O que vai acontecer com a Secretaria de Longo Prazo? A curto prazo, ficará suspensa no ar. O governo está estudando as alternativas. Segundo o ministro Paulo Bernardo, a medida provisória não pode ser reapresentada, já que o voto que a derrubou considerava que não havia urgência para o tema. "A alternativa seria apresentar um projeto de lei", disse o ministro.

Se for isso, ela deixaria de existir por um tempo. A MP tem força de lei e entra em vigor imediatamente. No PL, só depois da tramitação é que o órgão vira lei e pode, portanto, existir, gastar, contratar, nomear. Os 660 DAS que foram distribuídos em vários ministérios ficam suspensos também.

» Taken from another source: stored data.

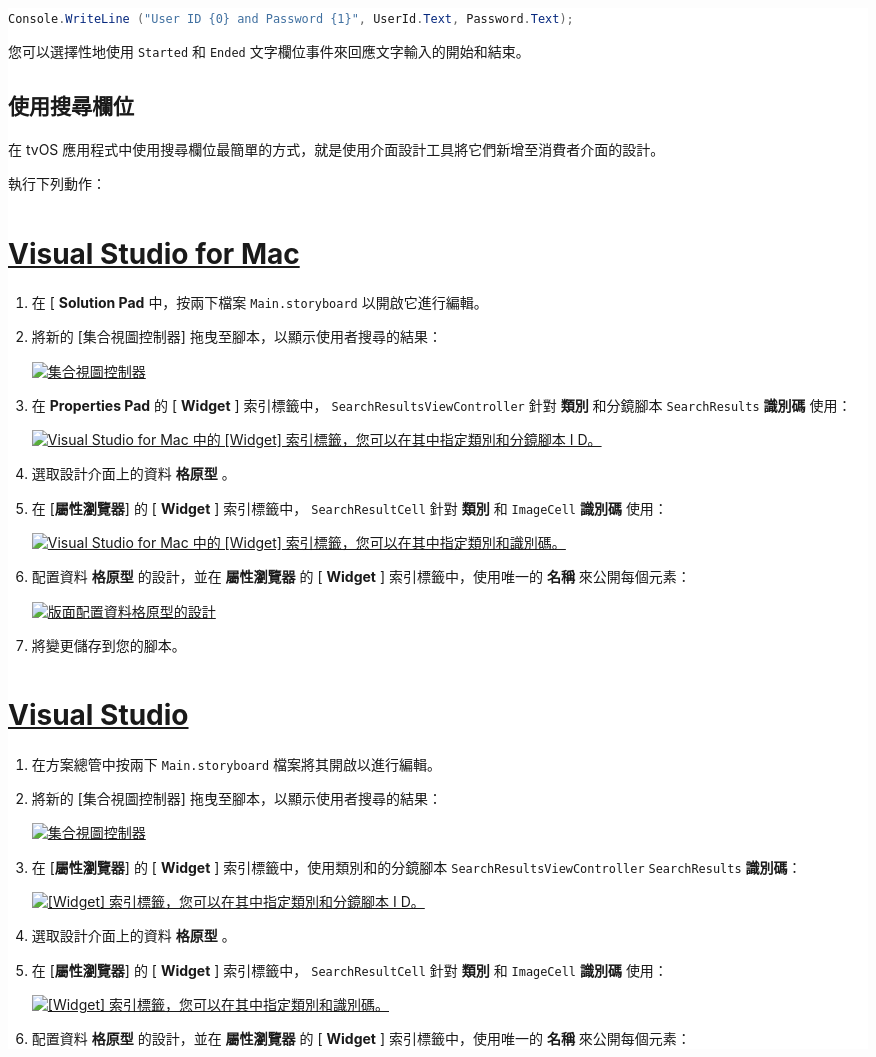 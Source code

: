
 ```csharp
Console.WriteLine ("User ID {0} and Password {1}", UserId.Text, Password.Text);
```

您可以選擇性地使用 `Started` 和 `Ended` 文字欄位事件來回應文字輸入的開始和結束。

<a name="Working-with-Search-Fields"></a>

## <a name="working-with-search-fields"></a>使用搜尋欄位

在 tvOS 應用程式中使用搜尋欄位最簡單的方式，就是使用介面設計工具將它們新增至消費者介面的設計。

執行下列動作：

# <a name="visual-studio-for-mac"></a>[Visual Studio for Mac](#tab/macos)

1. 在 [ **Solution Pad** 中，按兩下檔案 `Main.storyboard` 以開啟它進行編輯。
1. 將新的 [集合視圖控制器] 拖曳至腳本，以顯示使用者搜尋的結果：

    [![集合視圖控制器](text-fields-and-search-images/search02.png)](text-fields-and-search-images/search02.png#lightbox)
1. 在 **Properties Pad** 的 [ **Widget** ] 索引標籤中， `SearchResultsViewController` 針對 **類別** 和分鏡腳本 `SearchResults` **識別碼** 使用：

    [![Visual Studio for Mac 中的 [Widget] 索引標籤，您可以在其中指定類別和分鏡腳本 I D。](text-fields-and-search-images/search03.png)](text-fields-and-search-images/search03.png#lightbox)
1. 選取設計介面上的資料 **格原型** 。
1. 在 [**屬性瀏覽器**] 的 [ **Widget** ] 索引標籤中， `SearchResultCell` 針對 **類別** 和 `ImageCell` **識別碼** 使用：

    [![Visual Studio for Mac 中的 [Widget] 索引標籤，您可以在其中指定類別和識別碼。](text-fields-and-search-images/search04.png)](text-fields-and-search-images/search04.png#lightbox)
1. 配置資料 **格原型** 的設計，並在 **屬性瀏覽器** 的 [ **Widget** ] 索引標籤中，使用唯一的 **名稱** 來公開每個元素：

    [![版面配置資料格原型的設計](text-fields-and-search-images/search05.png)](text-fields-and-search-images/search05.png#lightbox)
1. 將變更儲存到您的腳本。

# <a name="visual-studio"></a>[Visual Studio](#tab/windows)

1. 在方案總管中按兩下 `Main.storyboard` 檔案將其開啟以進行編輯。
1. 將新的 [集合視圖控制器] 拖曳至腳本，以顯示使用者搜尋的結果：

    [![集合視圖控制器](text-fields-and-search-images/seach02-vs.png)](text-fields-and-search-images/seach02-vs.png#lightbox)
1. 在 [**屬性瀏覽器**] 的 [ **Widget** ] 索引標籤中，使用類別和的分鏡腳本 `SearchResultsViewController`  `SearchResults` **識別碼**：

    [![[Widget] 索引標籤，您可以在其中指定類別和分鏡腳本 I D。](text-fields-and-search-images/search03-vs.png)](text-fields-and-search-images/search03-vs.png#lightbox)
1. 選取設計介面上的資料 **格原型** 。
1. 在 [**屬性瀏覽器**] 的 [ **Widget** ] 索引標籤中， `SearchResultCell` 針對 **類別** 和 `ImageCell` **識別碼** 使用：

    [![[Widget] 索引標籤，您可以在其中指定類別和識別碼。](text-fields-and-search-images/search04-vs.png)](text-fields-and-search-images/search04-vs.png#lightbox)
1. 配置資料 **格原型** 的設計，並在 **屬性瀏覽器** 的 [ **Widget** ] 索引標籤中，使用唯一的 **名稱** 來公開每個元素：
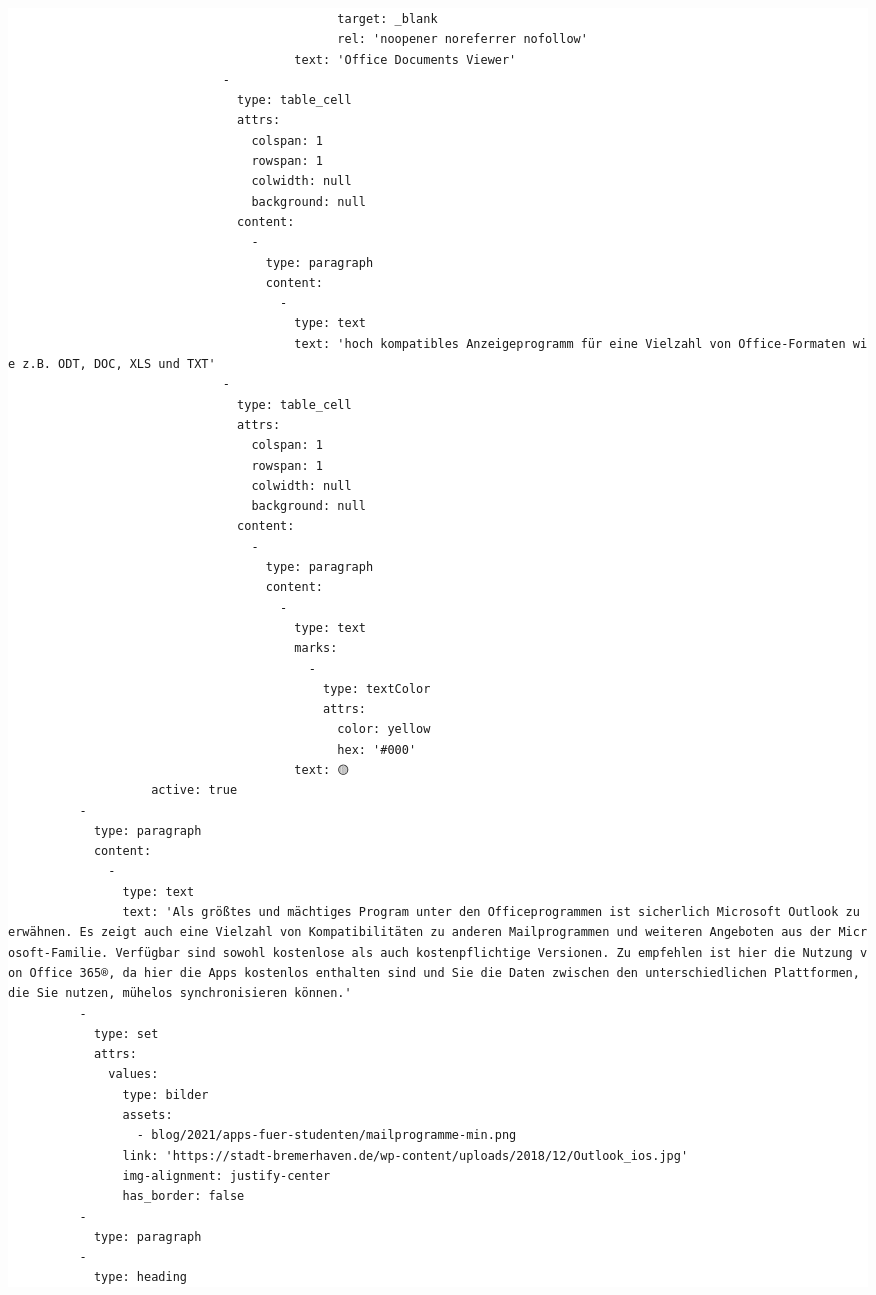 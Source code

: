                                                   target: _blank
                                                  rel: 'noopener noreferrer nofollow'
                                            text: 'Office Documents Viewer'
                                  -
                                    type: table_cell
                                    attrs:
                                      colspan: 1
                                      rowspan: 1
                                      colwidth: null
                                      background: null
                                    content:
                                      -
                                        type: paragraph
                                        content:
                                          -
                                            type: text
                                            text: 'hoch kompatibles Anzeigeprogramm für eine Vielzahl von Office-Formaten wie z.B. ODT, DOC, XLS und TXT'
                                  -
                                    type: table_cell
                                    attrs:
                                      colspan: 1
                                      rowspan: 1
                                      colwidth: null
                                      background: null
                                    content:
                                      -
                                        type: paragraph
                                        content:
                                          -
                                            type: text
                                            marks:
                                              -
                                                type: textColor
                                                attrs:
                                                  color: yellow
                                                  hex: '#000'
                                            text: 🟡
                        active: true
              -
                type: paragraph
                content:
                  -
                    type: text
                    text: 'Als größtes und mächtiges Program unter den Officeprogrammen ist sicherlich Microsoft Outlook zu erwähnen. Es zeigt auch eine Vielzahl von Kompatibilitäten zu anderen Mailprogrammen und weiteren Angeboten aus der Microsoft-Familie. Verfügbar sind sowohl kostenlose als auch kostenpflichtige Versionen. Zu empfehlen ist hier die Nutzung von Office 365®, da hier die Apps kostenlos enthalten sind und Sie die Daten zwischen den unterschiedlichen Plattformen, die Sie nutzen, mühelos synchronisieren können.'
              -
                type: set
                attrs:
                  values:
                    type: bilder
                    assets:
                      - blog/2021/apps-fuer-studenten/mailprogramme-min.png
                    link: 'https://stadt-bremerhaven.de/wp-content/uploads/2018/12/Outlook_ios.jpg'
                    img-alignment: justify-center
                    has_border: false
              -
                type: paragraph
              -
                type: heading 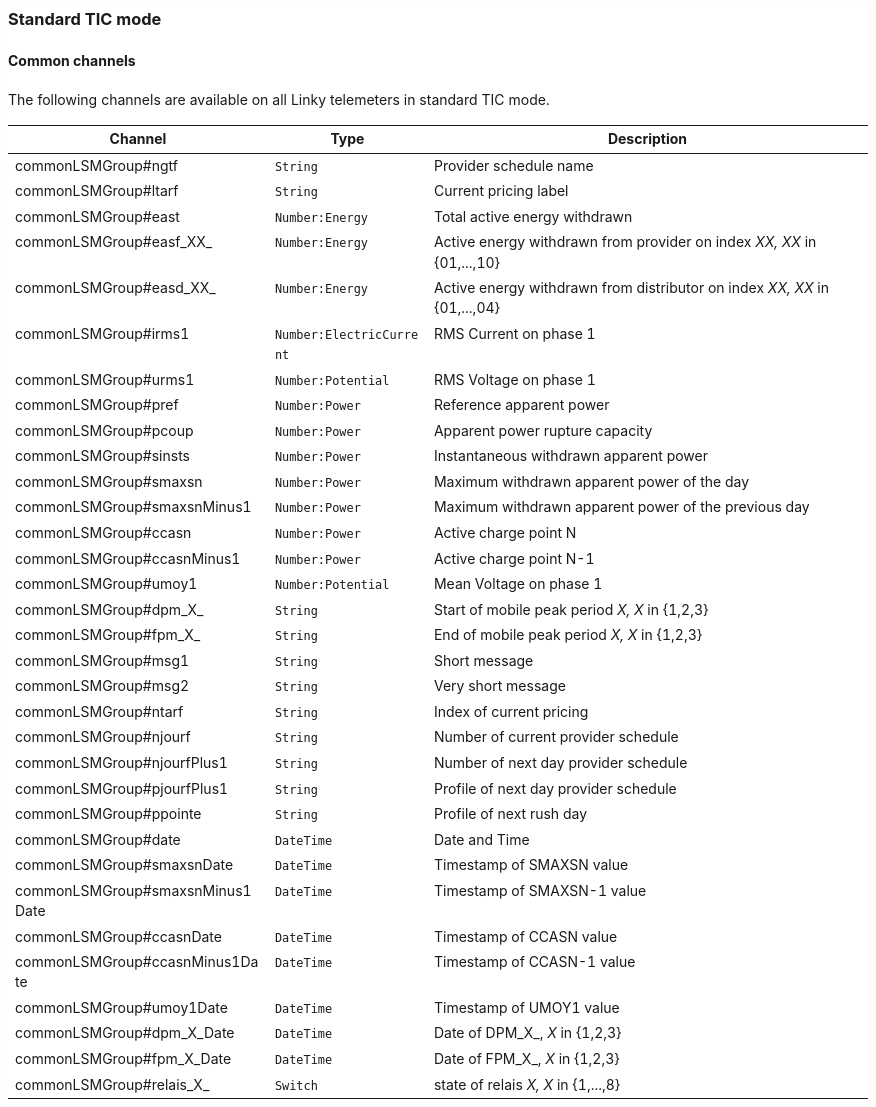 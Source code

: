 ### Standard TIC mode

#### Common channels

The following channels are available on all Linky telemeters in standard TIC mode.

| Channel                         | Type                      | Description                                                                 |
|---------------------------------|---------------------------|-----------------------------------------------------------------------------|
| commonLSMGroup#ngtf             | `String`                  | Provider schedule name                                                      |
| commonLSMGroup#ltarf            | `String`                  | Current pricing label                                                       |
| commonLSMGroup#east             | `Number:Energy`           | Total active energy withdrawn                                               |
| commonLSMGroup#easf_XX_         | `Number:Energy`           | Active energy withdrawn from provider on index _XX, XX_ in {01,...,10}      |
| commonLSMGroup#easd_XX_         | `Number:Energy`           | Active energy withdrawn from distributor on index _XX, XX_ in {01,...,04}   |
| commonLSMGroup#irms1            | `Number:ElectricCurrent`  | RMS Current on phase 1                                                      |
| commonLSMGroup#urms1            | `Number:Potential`        | RMS Voltage on phase 1                                                      |
| commonLSMGroup#pref             | `Number:Power`            | Reference apparent power                                                    |
| commonLSMGroup#pcoup            | `Number:Power`            | Apparent power rupture capacity                                             |
| commonLSMGroup#sinsts           | `Number:Power`            | Instantaneous withdrawn apparent power                                      |
| commonLSMGroup#smaxsn           | `Number:Power`            | Maximum withdrawn apparent power of the day                                 |
| commonLSMGroup#smaxsnMinus1     | `Number:Power`            | Maximum withdrawn apparent power of the previous day                        |
| commonLSMGroup#ccasn            | `Number:Power`            | Active charge point N                                                       |
| commonLSMGroup#ccasnMinus1      | `Number:Power`            | Active charge point N-1                                                     |
| commonLSMGroup#umoy1            | `Number:Potential`        | Mean Voltage on phase 1                                                     |
| commonLSMGroup#dpm_X_           | `String`                  | Start of mobile peak period _X, X_ in {1,2,3}                               |
| commonLSMGroup#fpm_X_           | `String`                  | End of mobile peak period _X, X_ in {1,2,3}                                 |
| commonLSMGroup#msg1             | `String`                  | Short message                                                               |
| commonLSMGroup#msg2             | `String`                  | Very short message                                                          |
| commonLSMGroup#ntarf            | `String`                  | Index of current pricing                                                    |
| commonLSMGroup#njourf           | `String`                  | Number of current provider schedule                                         |
| commonLSMGroup#njourfPlus1      | `String`                  | Number of next day provider schedule                                        |
| commonLSMGroup#pjourfPlus1      | `String`                  | Profile of next day provider schedule                                       |
| commonLSMGroup#ppointe          | `String`                  | Profile of next rush day                                                    |
| commonLSMGroup#date             | `DateTime`                | Date and Time                                                               |
| commonLSMGroup#smaxsnDate       | `DateTime`                | Timestamp of SMAXSN value                                                   |
| commonLSMGroup#smaxsnMinus1Date | `DateTime`                | Timestamp of SMAXSN-1 value                                                 |
| commonLSMGroup#ccasnDate        | `DateTime`                | Timestamp of CCASN value                                                    |
| commonLSMGroup#ccasnMinus1Date  | `DateTime`                | Timestamp of CCASN-1 value                                                  |
| commonLSMGroup#umoy1Date        | `DateTime`                | Timestamp of UMOY1 value                                                    |
| commonLSMGroup#dpm_X_Date       | `DateTime`                | Date of DPM_X_, _X_ in {1,2,3}                                              |
| commonLSMGroup#fpm_X_Date       | `DateTime`                | Date of FPM_X_, _X_ in {1,2,3}                                              |
| commonLSMGroup#relais_X_        | `Switch`                  | state of relais _X, X_ in {1,...,8}                                         |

O Senado, com o protagonismo do PMDB, fez certo por linhas tortíssimas. As decisões de derrubar um ministério cuja função ainda não se sabe e de suspender uma orgia de DAS ocorreram porque o PMDB quer cargos na Petrobrás e porque o senador Renan Calheiros achou que todo o apoio que recebeu do PT não foi suficiente. Renan se sente abandonado e quer mais apoio.

O ideal é que a derrota do governo servisse para se pensar um pouco mais sobre a necessidade ou não do órgão. Ninguém tem dúvidas de que é preciso pensar o longo prazo do Brasil. Mas a Secretaria, quando surgiu, foi para atender aos pedidos de curto prazo do PRB, que queria mais espaço, mais cargos em comissão e um posto para o professor Mangabeira Unger.

Os dois representantes do senador Marcelo Crivella que chegaram a ir ao Ipea saber o número de DAS no órgão abriram uma temporada inédita: a da intervenção política num instituto que nasceu para ser uma espécie de grilo falante do governo, a consciência crítica, o pensamento independente. A declaração do novo presidente do Ipea, Márcio Pochman, na posse, de que era preciso organizar o dissenso, deu também um mau sinal. O ideal é que o dissenso exista, porque esse é o melhor ambiente para um centro de pensamento, de análise crítica das políticas públicas, de balanços sem qualquer submissão à conjuntura política.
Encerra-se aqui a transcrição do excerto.